More good news:  At least one academic department reports being able to move forward with two new hires, both their first choice.  Dr. Norman is not getting to play the Doctrinal Enforcer role he obviously envisioned for himself.  As long as he is constrained by appropriate pressure, he will not be able to do further harm.  Whether he will ever be able to repair broken trust and lost confidence is unknown.  But to the extent he is willing to try, we have to honor that effort.

So if we are ending a crisis-filled year on a tentatively hopeful note, why do we still need Save OBU?
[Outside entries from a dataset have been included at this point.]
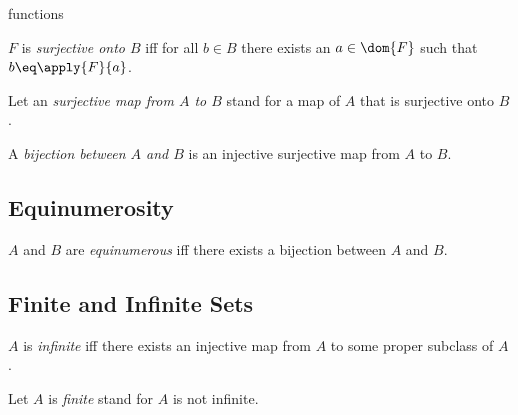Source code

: \documentclass{naproche-library}
\begin{document}
\begin{smodule}{functions}
\begin{definition*}[forthel,id=SurjectionDef,printid]
  $F$ is \emph{surjective onto $B$} iff for all $b\in B$ there exists an $a\in\dom{F}$ such that $b\eq \apply{F}{a}$.

  Let an \emph{surjective map from $A$ to $B$} stand for a map of $A$ that is surjective onto $B$.
\end{definition*}

\begin{definition*}[forthel,id=BijectionDef,printid]
  A \emph{bijection between $A$ and $B$} is an injective surjective map from $A$ to $B$.
\end{definition*}

\subsection{Equinumerosity}

\begin{definition*}[forthel,id=EquinumerousDef,printid]
  $A$ and $B$ are \emph{equinumerous} iff there exists a bijection between $A$ and $B$.
\end{definition*}


\subsection{Finite and Infinite Sets}

\begin{definition*}[forthel,id=InfiniteDef,printid]
  $A$ is \emph{infinite} iff there exists an injective map from $A$ to some proper subclass of $A$.

  Let $A$ is \emph{finite} stand for $A$ is not infinite.
\end{definition*}
\end{smodule}
\end{document}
Let's not forget the ugly facts of the matter: Two professors were unethically dismissed.  Several core curriculum areas have suffered.  Faculty search committee recommendations have been ignored and overruled.  Legitimate doubt exists about whether Whitlock and Norman want to be loyal to the BGCO's wishes or to the interests of students and faculty.  That doubt will exist as long as BGCO control does, but given the breach of trust, we need to be vigilant.

Faculty can only do so much.  Yes there was widespread anger, fear, and sadness in the wake of two ideologically-motivated firings.  But the faculty really can't continue to beat the administration over the head with this.  Mistakes were made.  OBU's reputation is suffering.  But the faculty have to move on, though they do not have to forget what has happened.  They have to move forward, engage other issues, and allow trust to be rebuilt if the administration repents and makes a genuine effort to uphold academic freedom and the Christian liberal arts tradition that made OBU great.

We may not be heading down the path of mass firings and a wholesale abandonment of everything we hold dear.  But we have to be prepared for things to get ugly.  While we stand in solidarity with the Save Our Shorter coalition, we are well aware of the dangers inherent in waiting until after another major defilement of academic freedom or our cherished Baptist principles before we get organized and stand up for what we believe is right.

Unfortunately, the past two years have made it abundantly clear that OBU needs a watchdog that brings together the interests and perspectives of students (current and prospective), parents, alumni, faculty, and Oklahoma Baptists.  Just because OBU's takeover is in its infancy while at other Baptist schools it is complete does not mean that we could never go down that road.  We welcome any progress, but we remain absolutely convinced that ending BGCO control is the only necessary and sufficient condition for eliminating threats to academic freedom, integrity, and respectability on Bison Hill.